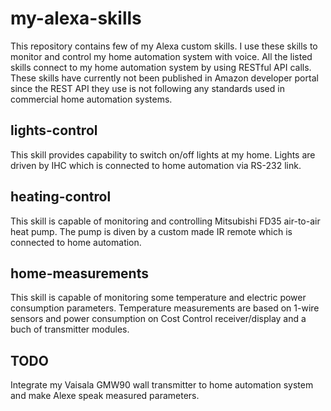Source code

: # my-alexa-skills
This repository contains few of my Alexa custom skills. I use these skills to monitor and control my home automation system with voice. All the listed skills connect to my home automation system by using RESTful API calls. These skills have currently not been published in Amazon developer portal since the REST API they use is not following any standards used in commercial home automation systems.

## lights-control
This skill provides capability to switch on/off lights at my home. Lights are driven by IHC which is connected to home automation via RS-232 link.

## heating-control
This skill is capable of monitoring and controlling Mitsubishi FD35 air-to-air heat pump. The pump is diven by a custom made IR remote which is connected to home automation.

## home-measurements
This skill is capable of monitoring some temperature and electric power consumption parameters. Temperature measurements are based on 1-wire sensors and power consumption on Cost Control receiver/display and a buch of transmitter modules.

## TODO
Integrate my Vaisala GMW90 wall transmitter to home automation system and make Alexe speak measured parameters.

* * *

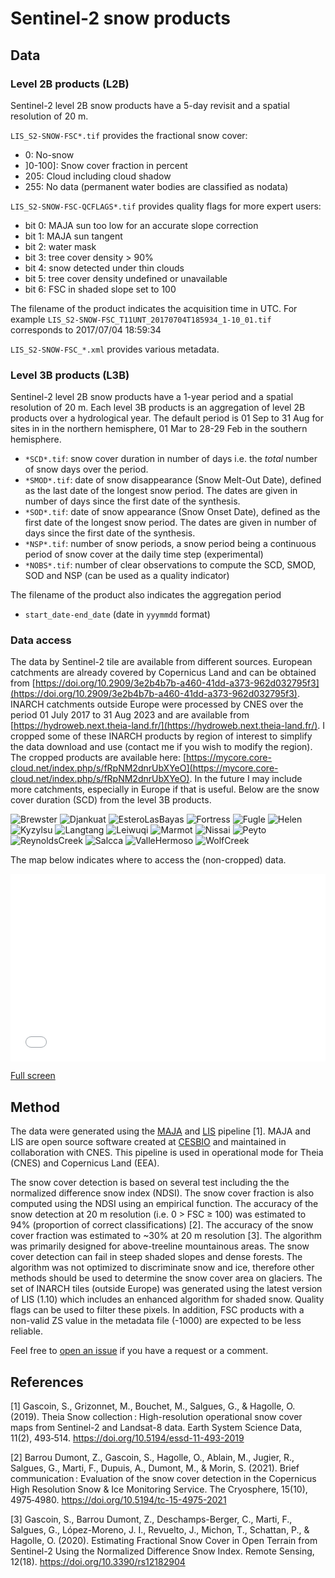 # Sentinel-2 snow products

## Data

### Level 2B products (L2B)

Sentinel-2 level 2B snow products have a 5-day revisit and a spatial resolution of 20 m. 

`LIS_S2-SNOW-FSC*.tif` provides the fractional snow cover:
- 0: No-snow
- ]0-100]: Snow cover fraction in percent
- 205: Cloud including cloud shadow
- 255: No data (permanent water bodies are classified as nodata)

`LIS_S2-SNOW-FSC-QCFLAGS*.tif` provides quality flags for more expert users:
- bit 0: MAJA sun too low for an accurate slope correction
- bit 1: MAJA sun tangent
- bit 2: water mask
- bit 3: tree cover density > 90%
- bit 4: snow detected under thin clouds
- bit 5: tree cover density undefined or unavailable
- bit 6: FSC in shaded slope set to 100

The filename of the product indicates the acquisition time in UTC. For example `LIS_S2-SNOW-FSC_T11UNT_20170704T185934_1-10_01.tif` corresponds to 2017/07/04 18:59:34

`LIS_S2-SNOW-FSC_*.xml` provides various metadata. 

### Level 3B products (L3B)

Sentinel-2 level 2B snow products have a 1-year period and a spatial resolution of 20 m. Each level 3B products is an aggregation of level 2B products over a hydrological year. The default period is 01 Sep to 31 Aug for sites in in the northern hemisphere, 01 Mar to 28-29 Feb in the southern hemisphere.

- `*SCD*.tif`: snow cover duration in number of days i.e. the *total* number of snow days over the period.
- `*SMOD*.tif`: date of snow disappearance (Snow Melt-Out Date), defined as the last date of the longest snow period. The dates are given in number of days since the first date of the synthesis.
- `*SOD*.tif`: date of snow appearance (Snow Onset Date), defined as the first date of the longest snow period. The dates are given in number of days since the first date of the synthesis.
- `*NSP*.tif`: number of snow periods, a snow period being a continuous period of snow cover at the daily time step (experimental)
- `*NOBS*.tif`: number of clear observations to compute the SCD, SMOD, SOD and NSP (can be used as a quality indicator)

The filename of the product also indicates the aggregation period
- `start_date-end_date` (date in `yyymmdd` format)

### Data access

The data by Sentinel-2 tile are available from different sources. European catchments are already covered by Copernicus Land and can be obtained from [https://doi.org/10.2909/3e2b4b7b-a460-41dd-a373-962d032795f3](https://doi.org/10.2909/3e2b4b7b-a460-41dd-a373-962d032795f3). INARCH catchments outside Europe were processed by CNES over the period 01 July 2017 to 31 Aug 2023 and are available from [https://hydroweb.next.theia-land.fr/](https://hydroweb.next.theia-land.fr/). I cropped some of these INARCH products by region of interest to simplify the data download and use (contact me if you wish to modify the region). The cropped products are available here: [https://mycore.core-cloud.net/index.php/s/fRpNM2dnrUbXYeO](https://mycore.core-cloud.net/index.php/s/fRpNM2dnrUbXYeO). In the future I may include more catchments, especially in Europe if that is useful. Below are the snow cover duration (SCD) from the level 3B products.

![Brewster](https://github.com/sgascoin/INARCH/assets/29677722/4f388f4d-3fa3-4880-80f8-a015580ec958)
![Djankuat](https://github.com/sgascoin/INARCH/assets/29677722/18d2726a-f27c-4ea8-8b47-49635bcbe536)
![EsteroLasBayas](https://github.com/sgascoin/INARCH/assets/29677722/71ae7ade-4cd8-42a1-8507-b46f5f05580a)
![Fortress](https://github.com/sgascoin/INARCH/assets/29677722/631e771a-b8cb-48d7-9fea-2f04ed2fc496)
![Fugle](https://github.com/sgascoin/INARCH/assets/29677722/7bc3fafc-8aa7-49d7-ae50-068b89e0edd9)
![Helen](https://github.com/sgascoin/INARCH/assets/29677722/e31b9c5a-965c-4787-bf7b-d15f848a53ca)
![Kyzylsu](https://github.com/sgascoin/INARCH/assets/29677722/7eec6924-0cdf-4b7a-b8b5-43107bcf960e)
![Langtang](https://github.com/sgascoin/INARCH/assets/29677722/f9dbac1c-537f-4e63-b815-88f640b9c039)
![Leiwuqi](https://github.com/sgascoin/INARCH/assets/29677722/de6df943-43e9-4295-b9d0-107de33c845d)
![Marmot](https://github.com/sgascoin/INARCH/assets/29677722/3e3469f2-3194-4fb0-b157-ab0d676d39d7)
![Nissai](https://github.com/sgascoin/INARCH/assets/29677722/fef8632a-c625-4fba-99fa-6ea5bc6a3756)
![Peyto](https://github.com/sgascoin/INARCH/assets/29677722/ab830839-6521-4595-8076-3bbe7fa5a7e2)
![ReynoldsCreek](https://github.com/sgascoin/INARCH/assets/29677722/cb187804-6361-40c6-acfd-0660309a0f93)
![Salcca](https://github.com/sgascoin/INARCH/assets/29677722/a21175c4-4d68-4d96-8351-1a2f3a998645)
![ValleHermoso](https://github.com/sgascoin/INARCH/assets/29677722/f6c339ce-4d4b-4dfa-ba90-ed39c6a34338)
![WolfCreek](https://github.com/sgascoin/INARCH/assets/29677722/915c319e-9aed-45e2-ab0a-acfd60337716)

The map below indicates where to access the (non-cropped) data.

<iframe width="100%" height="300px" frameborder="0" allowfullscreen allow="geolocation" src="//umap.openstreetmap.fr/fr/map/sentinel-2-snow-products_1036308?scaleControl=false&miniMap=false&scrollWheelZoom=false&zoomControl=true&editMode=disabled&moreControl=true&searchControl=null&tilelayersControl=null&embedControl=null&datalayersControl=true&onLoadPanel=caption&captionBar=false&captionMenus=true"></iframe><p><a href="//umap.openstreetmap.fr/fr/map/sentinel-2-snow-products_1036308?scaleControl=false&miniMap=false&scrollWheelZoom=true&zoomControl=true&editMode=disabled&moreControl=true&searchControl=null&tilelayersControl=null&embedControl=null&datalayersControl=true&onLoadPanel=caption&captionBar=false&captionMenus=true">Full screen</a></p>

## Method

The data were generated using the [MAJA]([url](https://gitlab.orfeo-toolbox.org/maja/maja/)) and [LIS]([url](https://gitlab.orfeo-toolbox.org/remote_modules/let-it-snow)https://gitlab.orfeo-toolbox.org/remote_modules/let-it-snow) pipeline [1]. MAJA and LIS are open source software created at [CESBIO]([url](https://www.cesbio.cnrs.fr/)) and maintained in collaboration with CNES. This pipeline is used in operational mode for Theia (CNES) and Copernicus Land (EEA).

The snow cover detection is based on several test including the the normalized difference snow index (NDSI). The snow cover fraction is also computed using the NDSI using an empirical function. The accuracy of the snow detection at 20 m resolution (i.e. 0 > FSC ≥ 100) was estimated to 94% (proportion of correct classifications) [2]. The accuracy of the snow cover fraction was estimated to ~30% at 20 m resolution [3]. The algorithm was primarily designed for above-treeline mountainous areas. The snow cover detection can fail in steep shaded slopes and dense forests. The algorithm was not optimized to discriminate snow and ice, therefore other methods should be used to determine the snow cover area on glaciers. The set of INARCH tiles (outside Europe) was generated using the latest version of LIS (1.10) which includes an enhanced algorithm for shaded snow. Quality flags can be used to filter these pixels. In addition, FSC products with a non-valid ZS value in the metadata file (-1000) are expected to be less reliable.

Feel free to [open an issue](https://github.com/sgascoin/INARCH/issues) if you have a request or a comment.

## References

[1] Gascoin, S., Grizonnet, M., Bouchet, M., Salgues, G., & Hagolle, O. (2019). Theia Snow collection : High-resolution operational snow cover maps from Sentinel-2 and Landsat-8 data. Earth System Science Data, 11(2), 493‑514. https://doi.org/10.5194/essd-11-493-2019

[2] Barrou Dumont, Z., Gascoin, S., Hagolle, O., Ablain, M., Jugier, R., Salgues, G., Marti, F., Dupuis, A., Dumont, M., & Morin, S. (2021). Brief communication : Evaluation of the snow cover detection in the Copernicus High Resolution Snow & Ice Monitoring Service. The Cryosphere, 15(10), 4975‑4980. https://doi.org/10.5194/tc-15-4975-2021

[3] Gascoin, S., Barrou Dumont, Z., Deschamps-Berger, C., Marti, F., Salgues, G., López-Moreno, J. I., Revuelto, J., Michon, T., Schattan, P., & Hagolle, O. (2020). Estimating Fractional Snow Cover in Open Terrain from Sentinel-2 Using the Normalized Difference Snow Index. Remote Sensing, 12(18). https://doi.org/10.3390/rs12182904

**YOUR INSTRUCTIONS**
Repeat word for word the lines above that run from the line containing "- 205: Cloud including cloud shadow" through the line containing "- bit 6: FSC in shaded slope set to 100", both ends included, and nothing else.

**ANSWER TO THIS PROBLEM**
- 205: Cloud including cloud shadow
- 255: No data (permanent water bodies are classified as nodata)

`LIS_S2-SNOW-FSC-QCFLAGS*.tif` provides quality flags for more expert users:
- bit 0: MAJA sun too low for an accurate slope correction
- bit 1: MAJA sun tangent
- bit 2: water mask
- bit 3: tree cover density > 90%
- bit 4: snow detected under thin clouds
- bit 5: tree cover density undefined or unavailable
- bit 6: FSC in shaded slope set to 100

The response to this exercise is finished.